- [Directions for this task]: Your answer must be every line of the data below that holds the string "precisely", copied exactly.
----------------
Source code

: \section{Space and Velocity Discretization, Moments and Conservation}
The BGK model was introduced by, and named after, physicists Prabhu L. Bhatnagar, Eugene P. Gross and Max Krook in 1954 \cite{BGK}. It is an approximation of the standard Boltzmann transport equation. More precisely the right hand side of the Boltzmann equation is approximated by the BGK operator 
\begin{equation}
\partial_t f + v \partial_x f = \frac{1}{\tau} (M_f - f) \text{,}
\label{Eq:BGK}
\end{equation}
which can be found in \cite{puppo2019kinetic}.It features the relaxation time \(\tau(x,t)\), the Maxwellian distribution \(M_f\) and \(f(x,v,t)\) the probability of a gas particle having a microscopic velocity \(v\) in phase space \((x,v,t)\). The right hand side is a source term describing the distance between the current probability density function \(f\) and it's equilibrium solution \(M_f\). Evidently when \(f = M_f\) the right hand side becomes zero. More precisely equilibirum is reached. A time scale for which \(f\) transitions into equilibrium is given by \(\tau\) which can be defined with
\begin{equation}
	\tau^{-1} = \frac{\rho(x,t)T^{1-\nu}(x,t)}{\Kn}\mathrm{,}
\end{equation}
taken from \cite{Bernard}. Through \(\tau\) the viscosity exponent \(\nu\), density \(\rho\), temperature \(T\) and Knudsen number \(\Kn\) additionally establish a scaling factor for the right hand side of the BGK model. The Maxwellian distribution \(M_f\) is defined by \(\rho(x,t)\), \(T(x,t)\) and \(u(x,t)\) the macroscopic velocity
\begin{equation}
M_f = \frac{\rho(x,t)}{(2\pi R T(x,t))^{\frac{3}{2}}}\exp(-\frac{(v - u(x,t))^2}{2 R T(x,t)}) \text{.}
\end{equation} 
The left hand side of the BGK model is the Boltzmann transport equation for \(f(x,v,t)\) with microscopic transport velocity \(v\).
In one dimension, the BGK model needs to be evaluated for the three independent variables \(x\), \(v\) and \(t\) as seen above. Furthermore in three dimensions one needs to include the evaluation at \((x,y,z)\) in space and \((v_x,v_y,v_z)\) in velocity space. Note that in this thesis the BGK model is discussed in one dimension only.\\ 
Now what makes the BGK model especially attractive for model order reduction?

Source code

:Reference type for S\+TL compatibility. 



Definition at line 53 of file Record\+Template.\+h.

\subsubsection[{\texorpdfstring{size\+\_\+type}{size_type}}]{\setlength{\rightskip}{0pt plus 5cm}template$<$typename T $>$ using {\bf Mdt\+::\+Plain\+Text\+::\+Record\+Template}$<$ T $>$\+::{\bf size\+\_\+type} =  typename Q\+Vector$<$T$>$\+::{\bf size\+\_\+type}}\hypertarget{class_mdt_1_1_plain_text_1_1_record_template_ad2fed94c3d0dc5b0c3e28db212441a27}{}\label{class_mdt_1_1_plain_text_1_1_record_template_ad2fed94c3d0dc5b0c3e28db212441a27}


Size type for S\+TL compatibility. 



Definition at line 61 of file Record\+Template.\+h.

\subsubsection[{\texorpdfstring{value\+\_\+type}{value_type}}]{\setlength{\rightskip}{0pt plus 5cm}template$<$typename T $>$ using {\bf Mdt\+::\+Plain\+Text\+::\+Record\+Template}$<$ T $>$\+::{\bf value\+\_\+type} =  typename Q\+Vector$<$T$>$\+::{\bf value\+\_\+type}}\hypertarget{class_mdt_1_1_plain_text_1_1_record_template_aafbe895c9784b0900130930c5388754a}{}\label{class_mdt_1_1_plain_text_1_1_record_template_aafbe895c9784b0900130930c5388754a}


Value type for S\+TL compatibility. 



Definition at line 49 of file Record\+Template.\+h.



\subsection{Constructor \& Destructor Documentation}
----------------
- [Response to this exercise]:
The BGK model was introduced by, and named after, physicists Prabhu L. Bhatnagar, Eugene P. Gross and Max Krook in 1954 \cite{BGK}. It is an approximation of the standard Boltzmann transport equation. More precisely the right hand side of the Boltzmann equation is approximated by the BGK operator 
which can be found in \cite{puppo2019kinetic}.It features the relaxation time \(\tau(x,t)\), the Maxwellian distribution \(M_f\) and \(f(x,v,t)\) the probability of a gas particle having a microscopic velocity \(v\) in phase space \((x,v,t)\). The right hand side is a source term describing the distance between the current probability density function \(f\) and it's equilibrium solution \(M_f\). Evidently when \(f = M_f\) the right hand side becomes zero. More precisely equilibirum is reached. A time scale for which \(f\) transitions into equilibrium is given by \(\tau\) which can be defined with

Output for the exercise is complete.